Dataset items
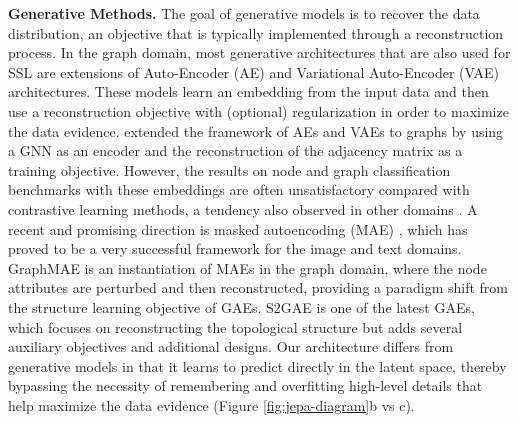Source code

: \documentclass{article} \usepackage{iclr2024_conference,times}
\begin{document}
\textbf{Generative Methods.} The goal of generative models is to recover the data distribution, an objective that is typically implemented through a reconstruction process. In the graph domain, most generative architectures that are also used for SSL are extensions of Auto-Encoder (AE) \citep{hinton1993autoencoders} and Variational Auto-Encoder (VAE) \citep{kingma2013auto} architectures. These models learn an embedding from the input data and then use a reconstruction objective with (optional) regularization in order to maximize the data evidence. \citet{kipf2016variational} extended the framework of AEs and VAEs to graphs by using a GNN as an encoder and the reconstruction of the adjacency matrix as a training objective. However, the results on node and graph classification benchmarks with these embeddings are often unsatisfactory compared with contrastive learning methods, a tendency also observed in other domains \citep{liu2023sslsurvey}. A recent and promising direction is masked autoencoding (MAE) \citep{he2022masked}, which has proved to be a very successful framework for the image and text domains. GraphMAE \citep{hou2022graphmae} is an instantiation of MAEs in the graph domain, where the node attributes are perturbed and then reconstructed, providing a paradigm shift from the structure learning objective of GAEs. S2GAE \citep{tan2023s2gae} is one of the latest GAEs, which focuses on reconstructing the topological structure but adds several auxiliary objectives and additional designs. Our architecture differs from generative models in that it learns to predict directly in the latent space, thereby bypassing the necessity of remembering and overfitting high-level details that help maximize the data evidence (Figure \ref{fig:jepa-diagram}b vs c).
\end{document}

▶ [What to produce]: Copy every record character for character. Skip the pictures.

▶ [Response to this exercise]:
Source code

: \documentclass{article} \usepackage{iclr2024_conference,times}
\begin{document}
\textbf{Generative Methods.} The goal of generative models is to recover the data distribution, an objective that is typically implemented through a reconstruction process. In the graph domain, most generative architectures that are also used for SSL are extensions of Auto-Encoder (AE) \citep{hinton1993autoencoders} and Variational Auto-Encoder (VAE) \citep{kingma2013auto} architectures. These models learn an embedding from the input data and then use a reconstruction objective with (optional) regularization in order to maximize the data evidence. \citet{kipf2016variational} extended the framework of AEs and VAEs to graphs by using a GNN as an encoder and the reconstruction of the adjacency matrix as a training objective. However, the results on node and graph classification benchmarks with these embeddings are often unsatisfactory compared with contrastive learning methods, a tendency also observed in other domains \citep{liu2023sslsurvey}. A recent and promising direction is masked autoencoding (MAE) \citep{he2022masked}, which has proved to be a very successful framework for the image and text domains. GraphMAE \citep{hou2022graphmae} is an instantiation of MAEs in the graph domain, where the node attributes are perturbed and then reconstructed, providing a paradigm shift from the structure learning objective of GAEs. S2GAE \citep{tan2023s2gae} is one of the latest GAEs, which focuses on reconstructing the topological structure but adds several auxiliary objectives and additional designs. Our architecture differs from generative models in that it learns to predict directly in the latent space, thereby bypassing the necessity of remembering and overfitting high-level details that help maximize the data evidence (Figure \ref{fig:jepa-diagram}b vs c).
\end{document}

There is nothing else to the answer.